When the line containing "Supabase Service Key" is found in the data below, copy it and each line after it through the line containing "on latest deployment", exactly and with no others.

Segment Start: Dataset entries

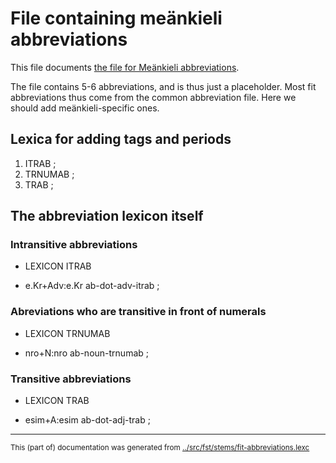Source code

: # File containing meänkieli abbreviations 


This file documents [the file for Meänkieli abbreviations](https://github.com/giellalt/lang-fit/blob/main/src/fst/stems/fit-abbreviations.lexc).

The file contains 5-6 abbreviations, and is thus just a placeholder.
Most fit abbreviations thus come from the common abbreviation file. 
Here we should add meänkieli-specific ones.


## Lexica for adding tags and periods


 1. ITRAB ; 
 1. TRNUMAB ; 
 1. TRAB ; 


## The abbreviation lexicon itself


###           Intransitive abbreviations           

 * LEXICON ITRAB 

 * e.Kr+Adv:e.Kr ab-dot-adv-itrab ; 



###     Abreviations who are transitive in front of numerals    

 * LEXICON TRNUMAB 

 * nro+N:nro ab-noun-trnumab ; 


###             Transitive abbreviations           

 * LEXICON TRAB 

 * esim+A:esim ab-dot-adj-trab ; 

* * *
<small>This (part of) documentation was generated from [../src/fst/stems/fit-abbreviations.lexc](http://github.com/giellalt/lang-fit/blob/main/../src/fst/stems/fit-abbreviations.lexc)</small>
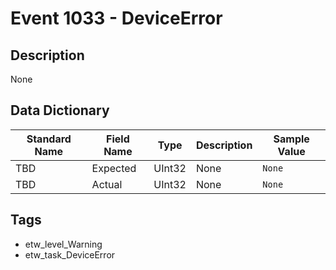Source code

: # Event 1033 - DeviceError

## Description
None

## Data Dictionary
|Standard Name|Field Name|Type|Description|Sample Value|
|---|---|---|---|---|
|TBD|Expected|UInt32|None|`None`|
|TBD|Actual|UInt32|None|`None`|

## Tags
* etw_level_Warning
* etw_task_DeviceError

Segment End: Dataset entries
Segment Start: Dataset entries

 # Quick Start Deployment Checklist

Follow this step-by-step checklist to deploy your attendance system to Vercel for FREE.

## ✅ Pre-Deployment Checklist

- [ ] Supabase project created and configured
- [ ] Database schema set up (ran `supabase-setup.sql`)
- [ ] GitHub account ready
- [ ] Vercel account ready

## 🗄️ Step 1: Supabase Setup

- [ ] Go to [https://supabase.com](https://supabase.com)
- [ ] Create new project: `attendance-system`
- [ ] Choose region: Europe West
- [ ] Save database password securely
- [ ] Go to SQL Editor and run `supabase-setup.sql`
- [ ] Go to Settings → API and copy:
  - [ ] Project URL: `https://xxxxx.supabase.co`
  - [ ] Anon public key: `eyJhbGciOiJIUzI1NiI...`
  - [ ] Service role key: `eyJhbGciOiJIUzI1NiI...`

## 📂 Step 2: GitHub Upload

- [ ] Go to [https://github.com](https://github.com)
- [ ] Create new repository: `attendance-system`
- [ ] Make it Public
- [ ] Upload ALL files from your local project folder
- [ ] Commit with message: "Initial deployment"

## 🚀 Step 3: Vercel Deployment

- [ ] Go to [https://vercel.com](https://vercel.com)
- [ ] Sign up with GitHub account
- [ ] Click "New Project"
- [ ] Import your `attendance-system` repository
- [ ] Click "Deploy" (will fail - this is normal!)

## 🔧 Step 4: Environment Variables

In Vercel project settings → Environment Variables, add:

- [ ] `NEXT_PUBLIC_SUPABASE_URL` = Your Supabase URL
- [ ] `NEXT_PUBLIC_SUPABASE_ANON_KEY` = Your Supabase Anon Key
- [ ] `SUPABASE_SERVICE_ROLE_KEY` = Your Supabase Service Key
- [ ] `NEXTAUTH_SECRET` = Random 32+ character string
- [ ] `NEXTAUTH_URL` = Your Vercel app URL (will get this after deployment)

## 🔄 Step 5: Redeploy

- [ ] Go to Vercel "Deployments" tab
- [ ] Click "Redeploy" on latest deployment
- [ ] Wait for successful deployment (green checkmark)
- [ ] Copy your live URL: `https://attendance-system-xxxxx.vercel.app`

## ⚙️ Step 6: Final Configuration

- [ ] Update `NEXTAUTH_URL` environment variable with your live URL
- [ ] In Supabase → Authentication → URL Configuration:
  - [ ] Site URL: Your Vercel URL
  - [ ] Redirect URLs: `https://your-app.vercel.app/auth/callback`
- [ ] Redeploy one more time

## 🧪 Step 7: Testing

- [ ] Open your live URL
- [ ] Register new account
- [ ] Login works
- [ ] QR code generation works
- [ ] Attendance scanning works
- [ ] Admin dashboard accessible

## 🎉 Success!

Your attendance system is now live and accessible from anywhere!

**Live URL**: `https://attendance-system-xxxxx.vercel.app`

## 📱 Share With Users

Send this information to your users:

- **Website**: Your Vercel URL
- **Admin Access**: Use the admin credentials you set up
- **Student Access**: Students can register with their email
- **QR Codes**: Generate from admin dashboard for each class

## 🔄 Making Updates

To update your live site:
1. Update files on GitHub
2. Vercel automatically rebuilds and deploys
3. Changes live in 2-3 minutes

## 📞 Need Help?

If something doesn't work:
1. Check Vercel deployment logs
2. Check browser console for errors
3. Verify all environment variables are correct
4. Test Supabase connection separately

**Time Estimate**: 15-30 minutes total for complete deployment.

Segment End: Dataset entries

Your response:
- [ ] `SUPABASE_SERVICE_ROLE_KEY` = Your Supabase Service Key
- [ ] `NEXTAUTH_SECRET` = Random 32+ character string
- [ ] `NEXTAUTH_URL` = Your Vercel app URL (will get this after deployment)

## 🔄 Step 5: Redeploy

- [ ] Go to Vercel "Deployments" tab
- [ ] Click "Redeploy" on latest deployment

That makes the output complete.